BEGIN Task material
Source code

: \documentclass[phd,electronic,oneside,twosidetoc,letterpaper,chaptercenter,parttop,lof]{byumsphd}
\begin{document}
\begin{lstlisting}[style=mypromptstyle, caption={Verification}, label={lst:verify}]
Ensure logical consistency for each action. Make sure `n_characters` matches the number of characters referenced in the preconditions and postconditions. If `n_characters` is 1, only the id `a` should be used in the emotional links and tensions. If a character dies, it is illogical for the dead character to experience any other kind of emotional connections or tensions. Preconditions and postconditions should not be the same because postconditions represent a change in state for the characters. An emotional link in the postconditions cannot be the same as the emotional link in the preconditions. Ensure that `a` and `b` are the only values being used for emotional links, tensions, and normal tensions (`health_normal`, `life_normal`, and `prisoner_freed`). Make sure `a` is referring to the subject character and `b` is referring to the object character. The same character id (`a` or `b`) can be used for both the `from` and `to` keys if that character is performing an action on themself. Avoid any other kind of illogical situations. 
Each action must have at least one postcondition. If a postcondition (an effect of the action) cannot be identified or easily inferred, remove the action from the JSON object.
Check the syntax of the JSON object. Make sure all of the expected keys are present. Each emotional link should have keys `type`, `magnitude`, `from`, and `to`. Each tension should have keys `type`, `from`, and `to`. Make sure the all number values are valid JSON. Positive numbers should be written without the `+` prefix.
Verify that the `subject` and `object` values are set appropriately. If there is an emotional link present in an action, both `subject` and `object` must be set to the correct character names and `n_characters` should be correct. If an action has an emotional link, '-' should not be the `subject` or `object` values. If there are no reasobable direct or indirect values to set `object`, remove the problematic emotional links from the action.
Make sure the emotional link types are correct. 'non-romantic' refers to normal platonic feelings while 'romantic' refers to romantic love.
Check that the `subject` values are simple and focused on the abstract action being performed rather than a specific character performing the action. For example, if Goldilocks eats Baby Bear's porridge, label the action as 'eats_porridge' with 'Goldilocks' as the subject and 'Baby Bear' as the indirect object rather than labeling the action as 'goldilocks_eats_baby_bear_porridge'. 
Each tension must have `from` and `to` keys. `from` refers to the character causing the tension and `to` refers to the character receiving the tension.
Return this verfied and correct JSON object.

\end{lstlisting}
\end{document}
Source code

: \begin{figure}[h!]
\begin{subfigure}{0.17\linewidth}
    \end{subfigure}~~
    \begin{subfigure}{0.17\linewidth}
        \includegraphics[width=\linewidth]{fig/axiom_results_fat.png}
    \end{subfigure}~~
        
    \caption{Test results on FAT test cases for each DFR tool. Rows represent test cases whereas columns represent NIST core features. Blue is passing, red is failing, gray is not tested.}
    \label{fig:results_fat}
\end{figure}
END Task material
Exercise objective: Copy every line above that holds the word "Check".

Response area:
Check the syntax of the JSON object. Make sure all of the expected keys are present. Each emotional link should have keys `type`, `magnitude`, `from`, and `to`. Each tension should have keys `type`, `from`, and `to`. Make sure the all number values are valid JSON. Positive numbers should be written without the `+` prefix.
Check that the `subject` values are simple and focused on the abstract action being performed rather than a specific character performing the action. For example, if Goldilocks eats Baby Bear's porridge, label the action as 'eats_porridge' with 'Goldilocks' as the subject and 'Baby Bear' as the indirect object rather than labeling the action as 'goldilocks_eats_baby_bear_porridge'. 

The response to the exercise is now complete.